**Collected data**
====
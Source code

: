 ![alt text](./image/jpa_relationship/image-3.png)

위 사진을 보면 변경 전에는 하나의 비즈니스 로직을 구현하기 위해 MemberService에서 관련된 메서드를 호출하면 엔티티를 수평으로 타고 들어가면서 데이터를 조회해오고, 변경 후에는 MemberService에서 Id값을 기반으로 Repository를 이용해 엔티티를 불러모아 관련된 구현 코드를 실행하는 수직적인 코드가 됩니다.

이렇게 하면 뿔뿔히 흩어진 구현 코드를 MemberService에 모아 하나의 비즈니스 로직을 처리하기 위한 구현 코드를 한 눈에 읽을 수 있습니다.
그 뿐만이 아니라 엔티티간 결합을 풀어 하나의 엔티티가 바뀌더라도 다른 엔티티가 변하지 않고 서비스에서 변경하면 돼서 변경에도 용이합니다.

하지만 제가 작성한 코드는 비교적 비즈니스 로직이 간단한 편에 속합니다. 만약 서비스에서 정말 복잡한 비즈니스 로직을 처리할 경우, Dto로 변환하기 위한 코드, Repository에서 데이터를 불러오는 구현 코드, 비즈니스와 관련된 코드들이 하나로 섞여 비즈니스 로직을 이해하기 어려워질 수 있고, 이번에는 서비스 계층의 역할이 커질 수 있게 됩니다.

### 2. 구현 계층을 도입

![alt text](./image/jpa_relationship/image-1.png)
====
**About this task**
Each line above that contains the word "text" should be returned.

**Final answer**
: ![alt text](./image/jpa_relationship/image-3.png)
![alt text](./image/jpa_relationship/image-1.png)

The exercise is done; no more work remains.